Want an unmedicated birth? No matter what you may have heard, "going natural" is indeed a realistic option, according to Norma McClary, and a labor and delivery nurse at Florida Hospital in Orlando. "It is harder for first-time moms, though, because of all the 'unknowns.' They aren't always as relaxed as women who have been through labor before." If you desire an unmedicated birth, prepared childbirth classes are a must. In addition, McClary advises her patients to keep an open mind. "Sometimes patients come in saying, 'I do not, DO NOT want an epidural,' and then if they decide they do want it later, they are setting themselves up for what they may perceive as a failure." "Don't put those kinds of boundaries on yourself," says Pickett. "That's when you get let down." Being flexible is a good idea even if you haven't the slightest interest in natural childbirth. Unfortunately, epidurals aren't given in the hospital parking lot! You may have to cope with a little—or a lot—of pain before you are able to receive an epidural or other pain medication. And pain meds aren't always foolproof. It's best to prepare yourself by taking a childbirth class, where you can learn non-medical methods of coping with pain. "Know what you think you want," says Pickett, "and then be ready for anything."

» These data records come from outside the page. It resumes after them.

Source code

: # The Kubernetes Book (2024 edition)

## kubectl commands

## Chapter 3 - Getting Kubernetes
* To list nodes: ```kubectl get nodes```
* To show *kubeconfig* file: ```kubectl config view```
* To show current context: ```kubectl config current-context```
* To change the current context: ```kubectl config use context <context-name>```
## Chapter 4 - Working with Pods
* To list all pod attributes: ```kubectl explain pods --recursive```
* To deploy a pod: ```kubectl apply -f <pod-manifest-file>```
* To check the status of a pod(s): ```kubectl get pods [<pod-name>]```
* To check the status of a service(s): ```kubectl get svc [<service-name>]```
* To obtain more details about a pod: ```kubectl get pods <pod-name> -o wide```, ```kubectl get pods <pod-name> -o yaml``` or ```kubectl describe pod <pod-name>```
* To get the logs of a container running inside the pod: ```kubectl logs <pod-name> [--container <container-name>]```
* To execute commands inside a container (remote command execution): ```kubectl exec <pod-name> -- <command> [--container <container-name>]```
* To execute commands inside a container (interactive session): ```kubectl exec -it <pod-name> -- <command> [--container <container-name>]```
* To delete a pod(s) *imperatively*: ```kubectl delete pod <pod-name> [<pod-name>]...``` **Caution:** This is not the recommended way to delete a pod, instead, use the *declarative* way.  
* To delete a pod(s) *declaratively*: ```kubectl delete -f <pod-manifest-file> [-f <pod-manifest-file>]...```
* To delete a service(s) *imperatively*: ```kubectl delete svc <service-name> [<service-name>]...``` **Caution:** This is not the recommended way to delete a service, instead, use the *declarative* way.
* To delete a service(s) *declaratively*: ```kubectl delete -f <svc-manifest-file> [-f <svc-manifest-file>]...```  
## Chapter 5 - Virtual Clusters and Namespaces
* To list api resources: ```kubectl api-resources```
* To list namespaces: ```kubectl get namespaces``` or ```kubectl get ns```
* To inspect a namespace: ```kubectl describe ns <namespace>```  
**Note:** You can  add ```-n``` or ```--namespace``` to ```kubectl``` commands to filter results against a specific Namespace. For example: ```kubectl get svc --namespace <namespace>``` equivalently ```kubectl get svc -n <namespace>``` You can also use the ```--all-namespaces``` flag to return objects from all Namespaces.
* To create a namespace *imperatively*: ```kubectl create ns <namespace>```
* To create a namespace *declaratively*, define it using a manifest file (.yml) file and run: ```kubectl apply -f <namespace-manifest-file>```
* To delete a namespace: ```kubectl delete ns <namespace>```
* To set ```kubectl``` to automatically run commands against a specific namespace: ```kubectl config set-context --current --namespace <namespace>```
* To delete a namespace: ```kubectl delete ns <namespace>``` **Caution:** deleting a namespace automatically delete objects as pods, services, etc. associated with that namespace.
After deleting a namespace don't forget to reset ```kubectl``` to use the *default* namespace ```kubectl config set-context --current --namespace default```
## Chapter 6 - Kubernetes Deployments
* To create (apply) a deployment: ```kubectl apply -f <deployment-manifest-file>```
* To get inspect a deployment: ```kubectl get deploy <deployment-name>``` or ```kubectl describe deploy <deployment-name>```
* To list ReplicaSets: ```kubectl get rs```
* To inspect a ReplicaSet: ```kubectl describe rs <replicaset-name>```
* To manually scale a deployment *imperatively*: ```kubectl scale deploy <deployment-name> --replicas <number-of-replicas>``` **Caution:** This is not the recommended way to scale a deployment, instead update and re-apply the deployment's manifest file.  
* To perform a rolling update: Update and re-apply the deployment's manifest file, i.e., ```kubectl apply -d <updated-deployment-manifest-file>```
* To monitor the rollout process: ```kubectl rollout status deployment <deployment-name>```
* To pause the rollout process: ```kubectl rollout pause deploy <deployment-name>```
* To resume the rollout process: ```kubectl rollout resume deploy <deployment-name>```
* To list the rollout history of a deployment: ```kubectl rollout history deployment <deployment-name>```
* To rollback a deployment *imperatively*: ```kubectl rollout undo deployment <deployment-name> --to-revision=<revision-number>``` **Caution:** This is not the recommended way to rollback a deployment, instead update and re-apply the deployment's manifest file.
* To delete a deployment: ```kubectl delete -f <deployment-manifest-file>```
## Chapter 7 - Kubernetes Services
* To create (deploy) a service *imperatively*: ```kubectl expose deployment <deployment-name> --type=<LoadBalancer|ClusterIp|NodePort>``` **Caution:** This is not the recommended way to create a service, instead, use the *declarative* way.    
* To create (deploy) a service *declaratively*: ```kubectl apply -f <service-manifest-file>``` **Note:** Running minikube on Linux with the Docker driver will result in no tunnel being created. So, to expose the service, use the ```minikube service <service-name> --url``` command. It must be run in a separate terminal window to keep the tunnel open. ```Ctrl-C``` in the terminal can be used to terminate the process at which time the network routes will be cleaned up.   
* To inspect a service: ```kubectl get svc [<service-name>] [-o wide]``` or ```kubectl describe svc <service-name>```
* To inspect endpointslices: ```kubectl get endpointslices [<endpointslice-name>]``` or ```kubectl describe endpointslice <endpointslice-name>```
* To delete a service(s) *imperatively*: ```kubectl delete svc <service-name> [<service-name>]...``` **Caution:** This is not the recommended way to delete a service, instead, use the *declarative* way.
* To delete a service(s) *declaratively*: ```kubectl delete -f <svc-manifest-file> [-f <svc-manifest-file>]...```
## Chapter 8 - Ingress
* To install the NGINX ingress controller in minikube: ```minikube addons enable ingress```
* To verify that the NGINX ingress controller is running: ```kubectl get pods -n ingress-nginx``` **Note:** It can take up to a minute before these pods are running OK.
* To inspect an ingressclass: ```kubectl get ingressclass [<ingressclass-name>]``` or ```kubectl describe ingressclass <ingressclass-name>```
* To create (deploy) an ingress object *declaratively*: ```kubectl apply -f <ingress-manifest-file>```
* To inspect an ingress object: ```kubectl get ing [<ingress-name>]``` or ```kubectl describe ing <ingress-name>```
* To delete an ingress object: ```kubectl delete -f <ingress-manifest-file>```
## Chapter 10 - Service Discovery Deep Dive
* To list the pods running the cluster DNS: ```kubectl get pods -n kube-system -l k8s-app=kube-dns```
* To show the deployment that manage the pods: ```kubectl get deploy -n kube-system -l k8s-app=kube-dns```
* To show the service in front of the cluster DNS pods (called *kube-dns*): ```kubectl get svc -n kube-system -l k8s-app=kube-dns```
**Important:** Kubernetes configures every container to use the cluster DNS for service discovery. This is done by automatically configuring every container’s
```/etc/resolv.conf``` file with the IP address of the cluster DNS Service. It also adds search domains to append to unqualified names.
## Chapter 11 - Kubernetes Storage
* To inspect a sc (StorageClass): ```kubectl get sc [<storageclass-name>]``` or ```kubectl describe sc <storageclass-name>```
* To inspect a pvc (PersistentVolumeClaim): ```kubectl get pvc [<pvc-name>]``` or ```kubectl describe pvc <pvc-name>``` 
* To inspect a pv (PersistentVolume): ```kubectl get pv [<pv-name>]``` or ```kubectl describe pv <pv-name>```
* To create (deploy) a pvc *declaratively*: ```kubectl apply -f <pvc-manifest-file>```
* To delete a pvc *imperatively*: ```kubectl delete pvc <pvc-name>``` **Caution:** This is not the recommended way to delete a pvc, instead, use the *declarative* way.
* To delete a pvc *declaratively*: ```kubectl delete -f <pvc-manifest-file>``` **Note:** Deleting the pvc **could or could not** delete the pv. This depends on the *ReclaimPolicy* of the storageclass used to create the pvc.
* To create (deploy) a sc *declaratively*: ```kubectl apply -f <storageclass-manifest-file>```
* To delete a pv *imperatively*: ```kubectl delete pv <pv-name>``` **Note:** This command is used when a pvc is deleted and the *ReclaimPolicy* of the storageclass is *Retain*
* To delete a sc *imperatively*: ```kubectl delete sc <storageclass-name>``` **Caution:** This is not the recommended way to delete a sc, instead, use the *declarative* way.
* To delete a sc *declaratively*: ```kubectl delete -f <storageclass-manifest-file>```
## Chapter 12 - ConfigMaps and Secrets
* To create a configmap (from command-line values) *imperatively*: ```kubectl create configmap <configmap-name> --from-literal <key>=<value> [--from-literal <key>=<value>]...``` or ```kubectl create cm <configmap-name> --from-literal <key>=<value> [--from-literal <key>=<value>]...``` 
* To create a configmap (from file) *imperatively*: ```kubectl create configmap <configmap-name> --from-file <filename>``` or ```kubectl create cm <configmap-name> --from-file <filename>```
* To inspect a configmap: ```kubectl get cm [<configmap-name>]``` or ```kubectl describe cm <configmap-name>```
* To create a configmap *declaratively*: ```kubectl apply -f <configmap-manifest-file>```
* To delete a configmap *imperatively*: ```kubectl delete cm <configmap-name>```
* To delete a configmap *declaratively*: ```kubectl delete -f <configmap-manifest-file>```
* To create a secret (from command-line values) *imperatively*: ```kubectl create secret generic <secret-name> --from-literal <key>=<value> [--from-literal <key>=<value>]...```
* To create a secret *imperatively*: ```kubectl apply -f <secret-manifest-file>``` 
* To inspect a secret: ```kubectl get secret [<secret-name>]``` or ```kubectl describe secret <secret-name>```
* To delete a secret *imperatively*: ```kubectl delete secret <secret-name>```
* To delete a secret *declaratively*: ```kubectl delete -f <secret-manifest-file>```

"[Nurses] are essentially an intermediary between the doctor and the patient," says Krystal B. "It's our job to carry out the doctor's orders while acting as an advocate for the patient, which can be a challenge." This job is easier when patients are prepared, realistic, and—believe it or not—ready to ask questions. Boney recommends patients ask about anything that makes them feel hesitant. "Start by asking, 'Is this an emergency, or do we have time to talk about what's going to happen?' Of course, if you are then told, 'No, it's an emergency and we need to do this now,' then you know the staff is doing what's best for your baby." says Boney. "But if your nurse says, 'No, it's not an emergency, I can explain it to you,' then you can ask, 'How is this benefitting my baby or my labor? Why are we doing this?' Ask about the pros and the cons, and ask what would happen if the procedure in question was delayed a little bit." Also, listen to what your nurse has to say. "Your nurse went to nursing school, and if he or she asks you to do something, such as change positions, it won't be for his or her selfish reasons," says Krystal B. "There may be times when your nurse comes off as abrupt, but please remember they are there to help you and assure the best possible outcome for you and your baby."

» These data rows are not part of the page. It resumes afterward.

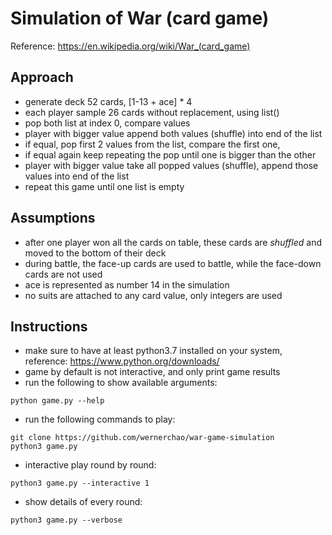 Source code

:# Simulation of War (card game)
Reference:
https://en.wikipedia.org/wiki/War_(card_game)

## Approach
- generate deck 52 cards, [1-13 + ace] * 4
- each player sample 26 cards without replacement, using list()
- pop both list at index 0, compare values
- player with bigger value append both values (shuffle) into end of the list
- if equal, pop first 2 values from the list, compare the first one,
- if equal again keep repeating the pop until one is bigger than the other
- player with bigger value take all popped values (shuffle), append those values into end of the list
- repeat this game until one list is empty

## Assumptions
- after one player won all the cards on table, these cards are *shuffled* and moved to the bottom of their deck
- during battle, the face-up cards are used to battle, while the face-down cards are not used
- ace is represented as number 14 in the simulation
- no suits are attached to any card value, only integers are used

## Instructions
- make sure to have at least python3.7 installed on your system, reference: https://www.python.org/downloads/
- game by default is not interactive, and only print game results
- run the following to show available arguments:
```
python game.py --help
```

- run the following commands to play:
```
git clone https://github.com/wernerchao/war-game-simulation
python3 game.py
```

- interactive play round by round:
```
python3 game.py --interactive 1
```

- show details of every round:
```
python3 game.py --verbose
```
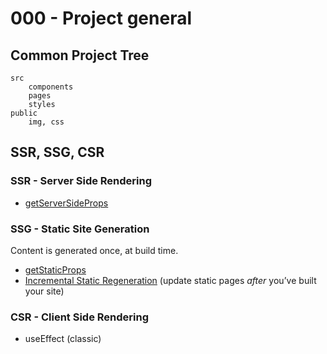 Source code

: # 000 - Project general

## Common Project Tree

```
src
    components
    pages
    styles
public
    img, css

```

## SSR, SSG, CSR

### SSR - Server Side Rendering

* [getServerSideProps](https://nextjs.org/docs/basic-features/data-fetching/get-server-side-props)

### SSG - Static Site Generation

Content is generated once, at build time.

* [getStaticProps](https://nextjs.org/docs/basic-features/data-fetching/get-static-props)
* [Incremental Static Regeneration](https://nextjs.org/docs/basic-features/data-fetching/incremental-static-regeneration) (update static pages _after_ you’ve built your site)

### CSR - Client Side Rendering

* useEffect (classic)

If you've never given birth before, you may be feeling a little inhibited about labor. But don't worry; your nurse has seen it all. Pooping on the table? Yes, it could happen to you! "If that happens—and it happens a lot—it just means you are pushing the right way," says Pickett. "It's no big deal, and most women don't even realize they've done it," adds Krystal B. In fact, once you're in
advanced labor, you're probably not going to care who is in the room, what you say, or what you do. Most labor and delivery nurses are pretty tough. "They are used to being screamed at, yelled at; that is just a part of childbirth," says Boney. And if you do or say something that you really have regrets about later? "Don't be afraid to apologize," says Pickett. "Nurses are human too." Finally, keep in mind that no matter what happens during your labor, in the end, it's the outcome that's really important. "To your nurse, your health—and the health of your baby—are the first and foremost concerns," says Pickett.